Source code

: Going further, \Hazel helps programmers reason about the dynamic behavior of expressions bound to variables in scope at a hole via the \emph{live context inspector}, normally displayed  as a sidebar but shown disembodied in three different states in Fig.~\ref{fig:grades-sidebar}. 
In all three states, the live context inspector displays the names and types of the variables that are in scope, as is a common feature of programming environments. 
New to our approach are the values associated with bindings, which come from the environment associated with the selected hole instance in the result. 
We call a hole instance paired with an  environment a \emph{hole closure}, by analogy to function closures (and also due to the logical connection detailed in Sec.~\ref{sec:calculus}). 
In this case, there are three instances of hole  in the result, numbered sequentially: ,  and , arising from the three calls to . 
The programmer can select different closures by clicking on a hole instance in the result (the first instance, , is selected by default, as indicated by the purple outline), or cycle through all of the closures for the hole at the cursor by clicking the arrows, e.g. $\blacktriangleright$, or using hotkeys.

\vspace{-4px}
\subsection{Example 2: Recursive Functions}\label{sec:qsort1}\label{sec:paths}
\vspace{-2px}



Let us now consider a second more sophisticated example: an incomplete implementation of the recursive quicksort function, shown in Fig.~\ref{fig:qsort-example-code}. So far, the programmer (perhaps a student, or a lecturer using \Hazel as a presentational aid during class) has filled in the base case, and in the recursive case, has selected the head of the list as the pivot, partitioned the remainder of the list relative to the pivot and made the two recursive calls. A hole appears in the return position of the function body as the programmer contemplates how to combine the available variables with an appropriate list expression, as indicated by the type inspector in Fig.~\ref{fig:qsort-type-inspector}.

▸ **REQUIREMENT**: Please write out every line of the data exactly.

▸ **TASK ANSWER**:
Source code

: Going further, \Hazel helps programmers reason about the dynamic behavior of expressions bound to variables in scope at a hole via the \emph{live context inspector}, normally displayed  as a sidebar but shown disembodied in three different states in Fig.~\ref{fig:grades-sidebar}. 
In all three states, the live context inspector displays the names and types of the variables that are in scope, as is a common feature of programming environments. 
New to our approach are the values associated with bindings, which come from the environment associated with the selected hole instance in the result. 
We call a hole instance paired with an  environment a \emph{hole closure}, by analogy to function closures (and also due to the logical connection detailed in Sec.~\ref{sec:calculus}). 
In this case, there are three instances of hole  in the result, numbered sequentially: ,  and , arising from the three calls to . 
The programmer can select different closures by clicking on a hole instance in the result (the first instance, , is selected by default, as indicated by the purple outline), or cycle through all of the closures for the hole at the cursor by clicking the arrows, e.g. $\blacktriangleright$, or using hotkeys.

\vspace{-4px}
\subsection{Example 2: Recursive Functions}\label{sec:qsort1}\label{sec:paths}
\vspace{-2px}



Let us now consider a second more sophisticated example: an incomplete implementation of the recursive quicksort function, shown in Fig.~\ref{fig:qsort-example-code}. So far, the programmer (perhaps a student, or a lecturer using \Hazel as a presentational aid during class) has filled in the base case, and in the recursive case, has selected the head of the list as the pivot, partitioned the remainder of the list relative to the pivot and made the two recursive calls. A hole appears in the return position of the function body as the programmer contemplates how to combine the available variables with an appropriate list expression, as indicated by the type inspector in Fig.~\ref{fig:qsort-type-inspector}.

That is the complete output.